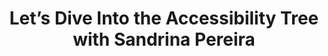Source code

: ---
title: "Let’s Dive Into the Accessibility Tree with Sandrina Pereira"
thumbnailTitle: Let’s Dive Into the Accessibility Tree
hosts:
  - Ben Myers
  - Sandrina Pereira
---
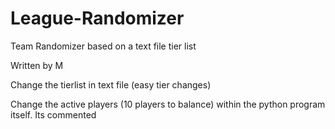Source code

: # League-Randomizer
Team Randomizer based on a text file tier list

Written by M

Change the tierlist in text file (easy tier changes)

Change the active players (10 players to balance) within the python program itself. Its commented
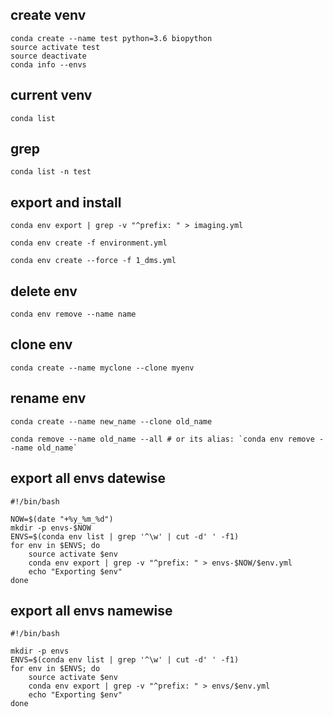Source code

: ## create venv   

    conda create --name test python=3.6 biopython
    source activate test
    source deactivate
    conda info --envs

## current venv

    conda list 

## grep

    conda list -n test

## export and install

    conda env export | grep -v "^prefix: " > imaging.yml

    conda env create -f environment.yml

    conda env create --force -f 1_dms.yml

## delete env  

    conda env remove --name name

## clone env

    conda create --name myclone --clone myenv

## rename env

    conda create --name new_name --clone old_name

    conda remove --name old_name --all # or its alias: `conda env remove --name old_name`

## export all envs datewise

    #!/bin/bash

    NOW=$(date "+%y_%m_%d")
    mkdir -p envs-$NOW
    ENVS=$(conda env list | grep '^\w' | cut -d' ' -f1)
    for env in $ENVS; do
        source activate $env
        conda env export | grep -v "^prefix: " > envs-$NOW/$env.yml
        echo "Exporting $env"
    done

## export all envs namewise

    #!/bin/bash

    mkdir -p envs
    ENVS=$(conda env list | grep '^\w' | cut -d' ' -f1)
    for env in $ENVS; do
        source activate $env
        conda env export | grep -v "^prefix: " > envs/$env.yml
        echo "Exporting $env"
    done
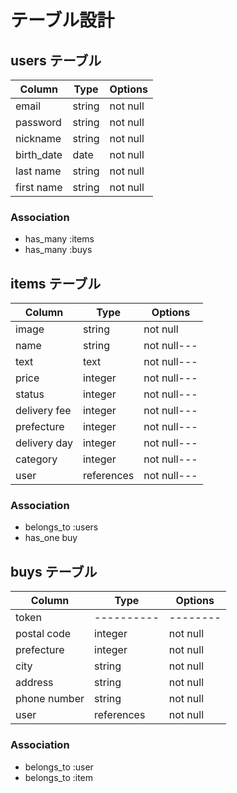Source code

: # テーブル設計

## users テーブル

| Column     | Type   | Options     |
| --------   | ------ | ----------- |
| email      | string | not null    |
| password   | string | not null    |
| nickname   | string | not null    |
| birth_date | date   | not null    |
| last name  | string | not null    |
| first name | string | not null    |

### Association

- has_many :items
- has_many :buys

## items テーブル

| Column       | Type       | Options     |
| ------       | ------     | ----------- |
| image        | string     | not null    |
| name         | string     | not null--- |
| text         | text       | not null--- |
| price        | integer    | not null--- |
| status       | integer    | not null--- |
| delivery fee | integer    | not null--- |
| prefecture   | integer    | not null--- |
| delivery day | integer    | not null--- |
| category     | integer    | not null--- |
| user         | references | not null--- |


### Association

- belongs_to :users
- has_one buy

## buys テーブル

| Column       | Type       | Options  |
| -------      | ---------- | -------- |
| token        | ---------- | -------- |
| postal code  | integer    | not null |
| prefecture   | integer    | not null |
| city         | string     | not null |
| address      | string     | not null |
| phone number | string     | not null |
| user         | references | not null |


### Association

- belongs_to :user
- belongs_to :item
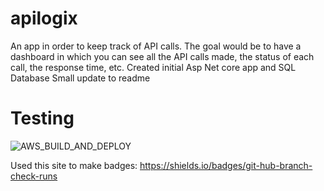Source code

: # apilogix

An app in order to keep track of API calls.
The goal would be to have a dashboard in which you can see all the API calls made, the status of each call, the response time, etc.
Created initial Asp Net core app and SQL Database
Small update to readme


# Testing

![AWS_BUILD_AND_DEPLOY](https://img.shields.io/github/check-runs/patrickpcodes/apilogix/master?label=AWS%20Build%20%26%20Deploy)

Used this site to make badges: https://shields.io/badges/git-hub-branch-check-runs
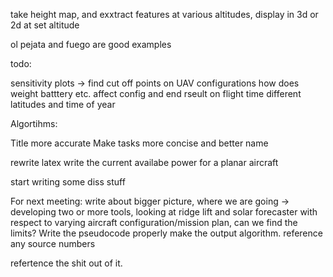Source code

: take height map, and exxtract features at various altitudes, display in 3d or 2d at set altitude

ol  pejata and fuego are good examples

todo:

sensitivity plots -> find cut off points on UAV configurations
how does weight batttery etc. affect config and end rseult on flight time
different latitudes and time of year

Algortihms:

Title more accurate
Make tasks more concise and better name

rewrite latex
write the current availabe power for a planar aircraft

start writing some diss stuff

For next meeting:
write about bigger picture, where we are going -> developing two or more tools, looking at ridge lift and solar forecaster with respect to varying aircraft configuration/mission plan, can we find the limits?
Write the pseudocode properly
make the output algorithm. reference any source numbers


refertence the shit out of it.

TASK PROMPT: Every line above should be transcribed word for word; leave the pictures out.

RESULT FOR THIS TASK:
Source code

: ---
title: "Let’s Dive Into the Accessibility Tree with Sandrina Pereira"
thumbnailTitle: Let’s Dive Into the Accessibility Tree
hosts:
  - Ben Myers
  - Sandrina Pereira
---
Source code

: # League-Randomizer
Team Randomizer based on a text file tier list

Written by M

Change the tierlist in text file (easy tier changes)

Change the active players (10 players to balance) within the python program itself. Its commented
Source code

: ## create venv   

    conda create --name test python=3.6 biopython
    source activate test
    source deactivate
    conda info --envs

## current venv

    conda list 

## grep

    conda list -n test

## export and install

    conda env export | grep -v "^prefix: " > imaging.yml

    conda env create -f environment.yml

    conda env create --force -f 1_dms.yml

## delete env  

    conda env remove --name name

## clone env

    conda create --name myclone --clone myenv

## rename env

    conda create --name new_name --clone old_name

    conda remove --name old_name --all # or its alias: `conda env remove --name old_name`

## export all envs datewise

    #!/bin/bash

    NOW=$(date "+%y_%m_%d")
    mkdir -p envs-$NOW
    ENVS=$(conda env list | grep '^\w' | cut -d' ' -f1)
    for env in $ENVS; do
        source activate $env
        conda env export | grep -v "^prefix: " > envs-$NOW/$env.yml
        echo "Exporting $env"
    done

## export all envs namewise

    #!/bin/bash

    mkdir -p envs
    ENVS=$(conda env list | grep '^\w' | cut -d' ' -f1)
    for env in $ENVS; do
        source activate $env
        conda env export | grep -v "^prefix: " > envs/$env.yml
        echo "Exporting $env"
    done
Source code

: # テーブル設計

## users テーブル

| Column     | Type   | Options     |
| --------   | ------ | ----------- |
| email      | string | not null    |
| password   | string | not null    |
| nickname   | string | not null    |
| birth_date | date   | not null    |
| last name  | string | not null    |
| first name | string | not null    |

### Association

- has_many :items
- has_many :buys

## items テーブル

| Column       | Type       | Options     |
| ------       | ------     | ----------- |
| image        | string     | not null    |
| name         | string     | not null--- |
| text         | text       | not null--- |
| price        | integer    | not null--- |
| status       | integer    | not null--- |
| delivery fee | integer    | not null--- |
| prefecture   | integer    | not null--- |
| delivery day | integer    | not null--- |
| category     | integer    | not null--- |
| user         | references | not null--- |


### Association

- belongs_to :users
- has_one buy

## buys テーブル

| Column       | Type       | Options  |
| -------      | ---------- | -------- |
| token        | ---------- | -------- |
| postal code  | integer    | not null |
| prefecture   | integer    | not null |
| city         | string     | not null |
| address      | string     | not null |
| phone number | string     | not null |
| user         | references | not null |


### Association

- belongs_to :user
- belongs_to :item
Source code

: # apilogix

An app in order to keep track of API calls.
The goal would be to have a dashboard in which you can see all the API calls made, the status of each call, the response time, etc.
Created initial Asp Net core app and SQL Database
Small update to readme


# Testing

![AWS_BUILD_AND_DEPLOY](https://img.shields.io/github/check-runs/patrickpcodes/apilogix/master?label=AWS%20Build%20%26%20Deploy)

Used this site to make badges: https://shields.io/badges/git-hub-branch-check-runs
Source code

: take height map, and exxtract features at various altitudes, display in 3d or 2d at set altitude

ol  pejata and fuego are good examples

todo:

sensitivity plots -> find cut off points on UAV configurations
how does weight batttery etc. affect config and end rseult on flight time
different latitudes and time of year

Algortihms:

Title more accurate
Make tasks more concise and better name

rewrite latex
write the current availabe power for a planar aircraft

start writing some diss stuff

For next meeting:
write about bigger picture, where we are going -> developing two or more tools, looking at ridge lift and solar forecaster with respect to varying aircraft configuration/mission plan, can we find the limits?
Write the pseudocode properly
make the output algorithm. reference any source numbers


refertence the shit out of it.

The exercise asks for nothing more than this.